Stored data
* * * * * * * * *
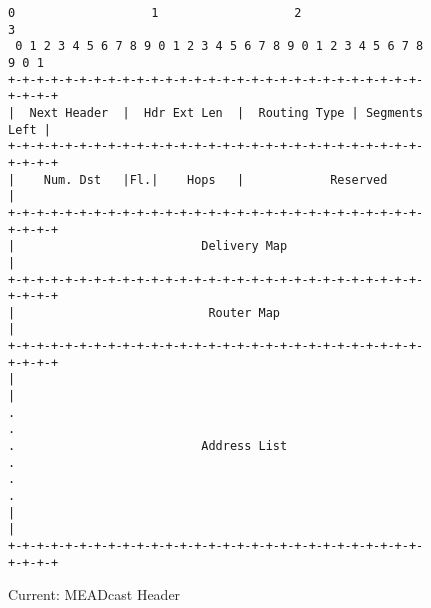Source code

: \begin{figure}[h!]
\centering
\begin{lstlisting}[xleftmargin=.07\textwidth]
 0                   1                   2                   3
 0 1 2 3 4 5 6 7 8 9 0 1 2 3 4 5 6 7 8 9 0 1 2 3 4 5 6 7 8 9 0 1
+-+-+-+-+-+-+-+-+-+-+-+-+-+-+-+-+-+-+-+-+-+-+-+-+-+-+-+-+-+-+-+-+
|  Next Header  |  Hdr Ext Len  |  Routing Type | Segments Left |
+-+-+-+-+-+-+-+-+-+-+-+-+-+-+-+-+-+-+-+-+-+-+-+-+-+-+-+-+-+-+-+-+
|    Num. Dst   |Fl.|    Hops   |            Reserved           |
+-+-+-+-+-+-+-+-+-+-+-+-+-+-+-+-+-+-+-+-+-+-+-+-+-+-+-+-+-+-+-+-+
|                          Delivery Map                         |
+-+-+-+-+-+-+-+-+-+-+-+-+-+-+-+-+-+-+-+-+-+-+-+-+-+-+-+-+-+-+-+-+
|                           Router Map                          |
+-+-+-+-+-+-+-+-+-+-+-+-+-+-+-+-+-+-+-+-+-+-+-+-+-+-+-+-+-+-+-+-+
|                                                               |
.                                                               .
.                          Address List                         .
.                                                               .
|                                                               |
+-+-+-+-+-+-+-+-+-+-+-+-+-+-+-+-+-+-+-+-+-+-+-+-+-+-+-+-+-+-+-+-+

\end{lstlisting}
\caption{Current: MEADcast Header}
\end{figure}

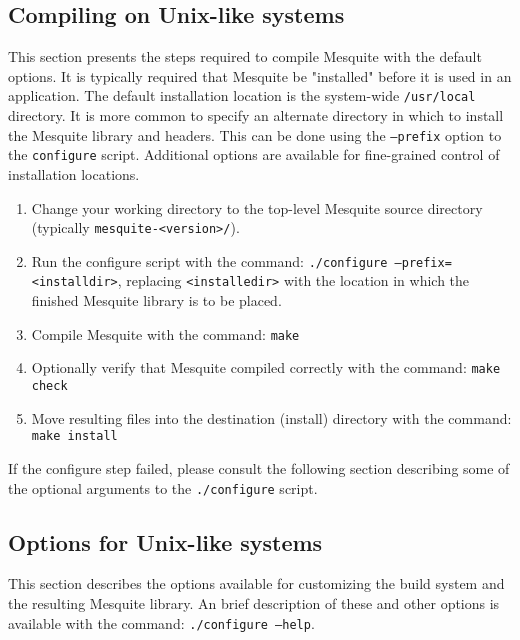 \subsection{Compiling on Unix-like systems}
This section presents the steps required to compile Mesquite with the default
options.  It is typically required
that Mesquite be "installed" before it is used in an application.  The default 
installation location is the system-wide \texttt{/usr/local} directory.  
It is more common to specify an alternate directory in which to install 
the Mesquite library and headers.  This can be done using the \texttt{--prefix}
option to the \texttt{configure} script.  Additional options are available for
fine-grained control of installation locations.
\begin{enumerate}
\item Change your working directory to the top-level Mesquite source
      directory (typically \texttt{mesquite-<version>/}).
\item Run the configure script with the command: \texttt{./configure --prefix=<installdir>},
      replacing \texttt{<installedir>} with the location in which the finished
      Mesquite library is to be placed.
\item Compile Mesquite with the command: \texttt{make} 
\item Optionally verify that Mesquite compiled correctly with the command: \texttt{make check}
\item Move resulting files into the destination (install) directory with the command: \texttt{make install}
\end{enumerate}
If the configure step failed, please consult the following section describing 
some of the optional arguments to the \texttt{./configure} script. 
\subsection{Options for Unix-like systems}
This section describes the options available for customizing the build
system and the resulting Mesquite library.  An brief description of these
and other options is available with the command: \texttt{./configure --help}.

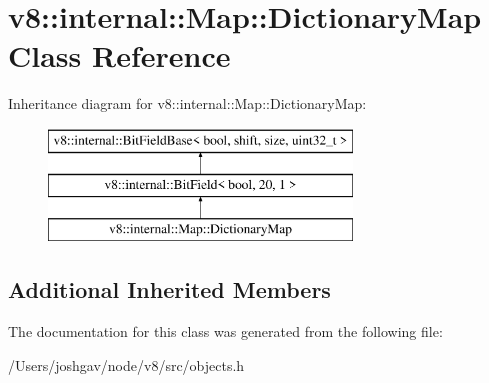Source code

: \hypertarget{classv8_1_1internal_1_1_map_1_1_dictionary_map}{}\section{v8\+:\+:internal\+:\+:Map\+:\+:Dictionary\+Map Class Reference}
\label{classv8_1_1internal_1_1_map_1_1_dictionary_map}
Inheritance diagram for v8\+:\+:internal\+:\+:Map\+:\+:Dictionary\+Map\+:\begin{figure}[H]
\begin{center}
\leavevmode
\includegraphics[height=3.000000cm]{classv8_1_1internal_1_1_map_1_1_dictionary_map}
\end{center}
\end{figure}
\subsection*{Additional Inherited Members}


The documentation for this class was generated from the following file\+:\begin{DoxyCompactItemize}
\item 
/\+Users/joshgav/node/v8/src/objects.\+h\end{DoxyCompactItemize}
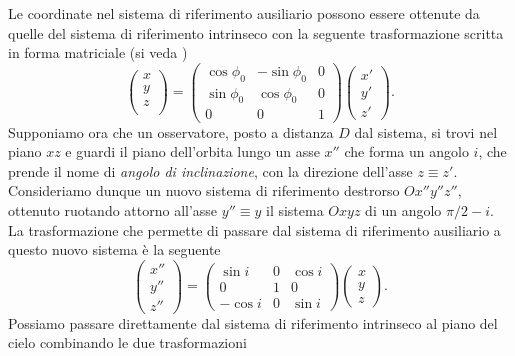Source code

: {Le coordinate nel sistema di riferimento ausiliario possono essere ottenute da
quelle del sistema di riferimento intrinseco con la seguente trasformazione
scritta in forma matriciale (si veda \textcite{goldstein:meccanica})
\begin{equation}
  \begin{pmatrix}
    x \\
    y \\
    z \\
  \end{pmatrix} =
  \begin{pmatrix}
    \cos\phi_0 & -\sin\phi_0 & 0 \\
    \sin\phi_0 & \cos\phi_0  & 0 \\
    0          & 0           & 1
  \end{pmatrix}
  \begin{pmatrix}
    x' \\
    y' \\
    z'
  \end{pmatrix}.
\end{equation}
Supponiamo ora che un osservatore, posto a distanza $D$ dal sistema, si trovi
nel piano $xz$ e guardi il piano dell'orbita lungo un asse $x''$ che forma un
angolo $i$, che prende il nome di \emph{angolo di inclinazione}, con la
direzione dell'asse $z\equiv z'$. Consideriamo dunque un nuovo sistema di
riferimento destrorso $Ox''y''z''$, ottenuto ruotando attorno all'asse
$y''\equiv y$ il sistema $Oxyz$ di un angolo $\pi/2 - i$. La trasformazione che
permette di passare dal sistema di riferimento ausiliario a questo nuovo sistema
è la seguente
\begin{equation}
  \begin{pmatrix}
    x'' \\
    y'' \\
    z''
  \end{pmatrix} =
  \begin{pmatrix}
    \sin i  & 0 & \cos i \\
    0       & 1 & 0      \\
    -\cos i & 0 & \sin i
  \end{pmatrix}
  \begin{pmatrix}
    x \\
    y \\
    z
  \end{pmatrix}.
\end{equation}
Possiamo passare direttamente dal sistema di riferimento intrinseco al piano del
cielo combinando le due trasformazioni
}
* * * * * * * * *
== EXERCISE GOAL ==
What you return must match the records letter for letter, except that the pictures stay out.

== TASK ANSWER ==
Source code

: \begin{figure}[h!]
\centering
\begin{lstlisting}[xleftmargin=.07\textwidth]
 0                   1                   2                   3
 0 1 2 3 4 5 6 7 8 9 0 1 2 3 4 5 6 7 8 9 0 1 2 3 4 5 6 7 8 9 0 1
+-+-+-+-+-+-+-+-+-+-+-+-+-+-+-+-+-+-+-+-+-+-+-+-+-+-+-+-+-+-+-+-+
|  Next Header  |  Hdr Ext Len  |  Routing Type | Segments Left |
+-+-+-+-+-+-+-+-+-+-+-+-+-+-+-+-+-+-+-+-+-+-+-+-+-+-+-+-+-+-+-+-+
|    Num. Dst   |Fl.|    Hops   |            Reserved           |
+-+-+-+-+-+-+-+-+-+-+-+-+-+-+-+-+-+-+-+-+-+-+-+-+-+-+-+-+-+-+-+-+
|                          Delivery Map                         |
+-+-+-+-+-+-+-+-+-+-+-+-+-+-+-+-+-+-+-+-+-+-+-+-+-+-+-+-+-+-+-+-+
|                           Router Map                          |
+-+-+-+-+-+-+-+-+-+-+-+-+-+-+-+-+-+-+-+-+-+-+-+-+-+-+-+-+-+-+-+-+
|                                                               |
.                                                               .
.                          Address List                         .
.                                                               .
|                                                               |
+-+-+-+-+-+-+-+-+-+-+-+-+-+-+-+-+-+-+-+-+-+-+-+-+-+-+-+-+-+-+-+-+

\end{lstlisting}
\caption{Current: MEADcast Header}
\end{figure}

 \subsection{Compiling on Unix-like systems}
This section presents the steps required to compile Mesquite with the default
options.  It is typically required
that Mesquite be "installed" before it is used in an application.  The default 
installation location is the system-wide \texttt{/usr/local} directory.  
It is more common to specify an alternate directory in which to install 
the Mesquite library and headers.  This can be done using the \texttt{--prefix}
option to the \texttt{configure} script.  Additional options are available for
fine-grained control of installation locations.
\begin{enumerate}
\item Change your working directory to the top-level Mesquite source
      directory (typically \texttt{mesquite-<version>/}).
\item Run the configure script with the command: \texttt{./configure --prefix=<installdir>},
      replacing \texttt{<installedir>} with the location in which the finished
      Mesquite library is to be placed.
\item Compile Mesquite with the command: \texttt{make} 
\item Optionally verify that Mesquite compiled correctly with the command: \texttt{make check}
\item Move resulting files into the destination (install) directory with the command: \texttt{make install}
\end{enumerate}
If the configure step failed, please consult the following section describing 
some of the optional arguments to the \texttt{./configure} script. 
\subsection{Options for Unix-like systems}
This section describes the options available for customizing the build
system and the resulting Mesquite library.  An brief description of these
and other options is available with the command: \texttt{./configure --help}.

Source code

: \hypertarget{classv8_1_1internal_1_1_map_1_1_dictionary_map}{}\section{v8\+:\+:internal\+:\+:Map\+:\+:Dictionary\+Map Class Reference}
\label{classv8_1_1internal_1_1_map_1_1_dictionary_map}
Inheritance diagram for v8\+:\+:internal\+:\+:Map\+:\+:Dictionary\+Map\+:\begin{figure}[H]
\begin{center}
\leavevmode
\includegraphics[height=3.000000cm]{classv8_1_1internal_1_1_map_1_1_dictionary_map}
\end{center}
\end{figure}
\subsection*{Additional Inherited Members}


The documentation for this class was generated from the following file\+:\begin{DoxyCompactItemize}
\item 
/\+Users/joshgav/node/v8/src/objects.\+h\end{DoxyCompactItemize}
Source code

: {Le coordinate nel sistema di riferimento ausiliario possono essere ottenute da
quelle del sistema di riferimento intrinseco con la seguente trasformazione
scritta in forma matriciale (si veda \textcite{goldstein:meccanica})
\begin{equation}
  \begin{pmatrix}
    x \\
    y \\
    z \\
  \end{pmatrix} =
  \begin{pmatrix}
    \cos\phi_0 & -\sin\phi_0 & 0 \\
    \sin\phi_0 & \cos\phi_0  & 0 \\
    0          & 0           & 1
  \end{pmatrix}
  \begin{pmatrix}
    x' \\
    y' \\
    z'
  \end{pmatrix}.
\end{equation}
Supponiamo ora che un osservatore, posto a distanza $D$ dal sistema, si trovi
nel piano $xz$ e guardi il piano dell'orbita lungo un asse $x''$ che forma un
angolo $i$, che prende il nome di \emph{angolo di inclinazione}, con la
direzione dell'asse $z\equiv z'$. Consideriamo dunque un nuovo sistema di
riferimento destrorso $Ox''y''z''$, ottenuto ruotando attorno all'asse
$y''\equiv y$ il sistema $Oxyz$ di un angolo $\pi/2 - i$. La trasformazione che
permette di passare dal sistema di riferimento ausiliario a questo nuovo sistema
è la seguente
\begin{equation}
  \begin{pmatrix}
    x'' \\
    y'' \\
    z''
  \end{pmatrix} =
  \begin{pmatrix}
    \sin i  & 0 & \cos i \\
    0       & 1 & 0      \\
    -\cos i & 0 & \sin i
  \end{pmatrix}
  \begin{pmatrix}
    x \\
    y \\
    z
  \end{pmatrix}.
\end{equation}
Possiamo passare direttamente dal sistema di riferimento intrinseco al piano del
cielo combinando le due trasformazioni
}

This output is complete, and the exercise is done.